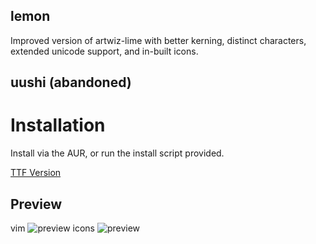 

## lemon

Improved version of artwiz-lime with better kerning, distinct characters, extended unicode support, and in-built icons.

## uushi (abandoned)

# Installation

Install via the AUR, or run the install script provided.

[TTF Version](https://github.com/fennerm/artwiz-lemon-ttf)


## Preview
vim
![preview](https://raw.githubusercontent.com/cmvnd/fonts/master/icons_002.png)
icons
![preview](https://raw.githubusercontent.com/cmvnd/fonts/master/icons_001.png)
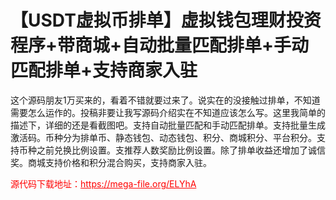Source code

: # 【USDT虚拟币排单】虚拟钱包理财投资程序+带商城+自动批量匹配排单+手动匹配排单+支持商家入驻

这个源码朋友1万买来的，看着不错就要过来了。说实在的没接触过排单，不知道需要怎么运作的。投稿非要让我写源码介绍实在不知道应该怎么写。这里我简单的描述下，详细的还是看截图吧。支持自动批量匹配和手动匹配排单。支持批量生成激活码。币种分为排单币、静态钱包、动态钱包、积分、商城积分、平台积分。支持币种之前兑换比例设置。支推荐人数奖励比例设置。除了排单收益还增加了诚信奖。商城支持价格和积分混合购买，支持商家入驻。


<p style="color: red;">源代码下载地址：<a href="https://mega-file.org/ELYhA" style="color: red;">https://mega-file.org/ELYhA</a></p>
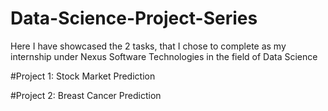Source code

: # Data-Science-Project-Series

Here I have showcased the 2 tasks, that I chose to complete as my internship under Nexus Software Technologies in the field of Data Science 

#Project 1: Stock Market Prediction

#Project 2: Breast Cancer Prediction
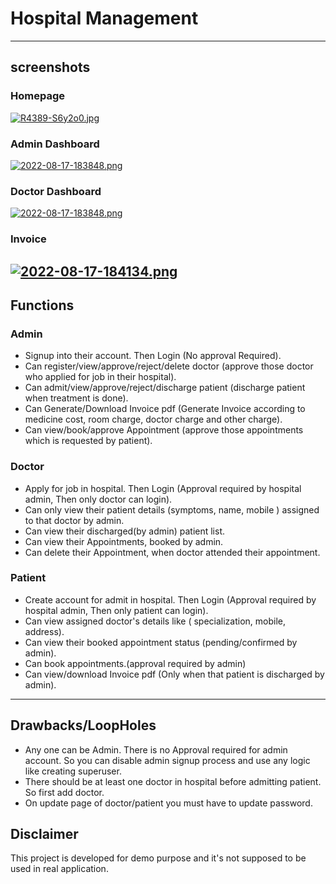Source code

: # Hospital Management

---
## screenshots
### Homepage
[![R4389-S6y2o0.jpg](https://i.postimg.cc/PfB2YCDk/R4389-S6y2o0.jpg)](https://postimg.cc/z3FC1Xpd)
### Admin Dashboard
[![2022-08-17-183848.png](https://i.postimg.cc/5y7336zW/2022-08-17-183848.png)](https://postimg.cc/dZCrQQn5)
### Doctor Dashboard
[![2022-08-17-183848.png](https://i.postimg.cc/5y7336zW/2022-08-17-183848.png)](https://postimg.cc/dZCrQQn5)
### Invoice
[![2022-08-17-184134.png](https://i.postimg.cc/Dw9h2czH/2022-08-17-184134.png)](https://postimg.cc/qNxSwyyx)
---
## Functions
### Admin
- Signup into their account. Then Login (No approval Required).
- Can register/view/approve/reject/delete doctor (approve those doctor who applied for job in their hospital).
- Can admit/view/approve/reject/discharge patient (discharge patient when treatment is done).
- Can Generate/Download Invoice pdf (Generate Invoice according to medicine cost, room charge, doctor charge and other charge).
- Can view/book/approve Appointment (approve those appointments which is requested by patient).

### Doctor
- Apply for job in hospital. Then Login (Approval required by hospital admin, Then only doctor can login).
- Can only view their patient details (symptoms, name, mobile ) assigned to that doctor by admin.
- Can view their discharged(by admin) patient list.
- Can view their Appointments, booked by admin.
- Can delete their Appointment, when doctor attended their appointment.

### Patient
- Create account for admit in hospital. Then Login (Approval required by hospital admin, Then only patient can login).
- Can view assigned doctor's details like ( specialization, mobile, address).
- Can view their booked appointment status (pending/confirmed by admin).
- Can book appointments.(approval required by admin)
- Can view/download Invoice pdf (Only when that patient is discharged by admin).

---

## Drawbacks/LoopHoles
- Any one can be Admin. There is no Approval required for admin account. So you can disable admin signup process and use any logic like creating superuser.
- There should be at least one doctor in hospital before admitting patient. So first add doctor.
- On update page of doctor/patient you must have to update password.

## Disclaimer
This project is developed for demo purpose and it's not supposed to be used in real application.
• • • • •
INSTRUCTIONS TO FOLLOW - Here the job is to copy the listing above word for word, starting at the line with "这个源码朋友1万买来的，看着" and ending at the line with "### Admin Dashboard", and to leave out the pictures.

WRITTEN ANSWER -
这个源码朋友1万买来的，看着不错就要过来了。说实在的没接触过排单，不知道需要怎么运作的。投稿非要让我写源码介绍实在不知道应该怎么写。这里我简单的描述下，详细的还是看截图吧。支持自动批量匹配和手动匹配排单。支持批量生成激活码。币种分为排单币、静态钱包、动态钱包、积分、商城积分、平台积分。支持币种之前兑换比例设置。支推荐人数奖励比例设置。除了排单收益还增加了诚信奖。商城支持价格和积分混合购买，支持商家入驻。


<p style="color: red;">源代码下载地址：<a href="https://mega-file.org/ELYhA" style="color: red;">https://mega-file.org/ELYhA</a></p>
Source code

: # Data-Science-Project-Series

Here I have showcased the 2 tasks, that I chose to complete as my internship under Nexus Software Technologies in the field of Data Science 

#Project 1: Stock Market Prediction

#Project 2: Breast Cancer Prediction
Source code

: # Hospital Management

---
## screenshots
### Homepage
[![R4389-S6y2o0.jpg](https://i.postimg.cc/PfB2YCDk/R4389-S6y2o0.jpg)](https://postimg.cc/z3FC1Xpd)
### Admin Dashboard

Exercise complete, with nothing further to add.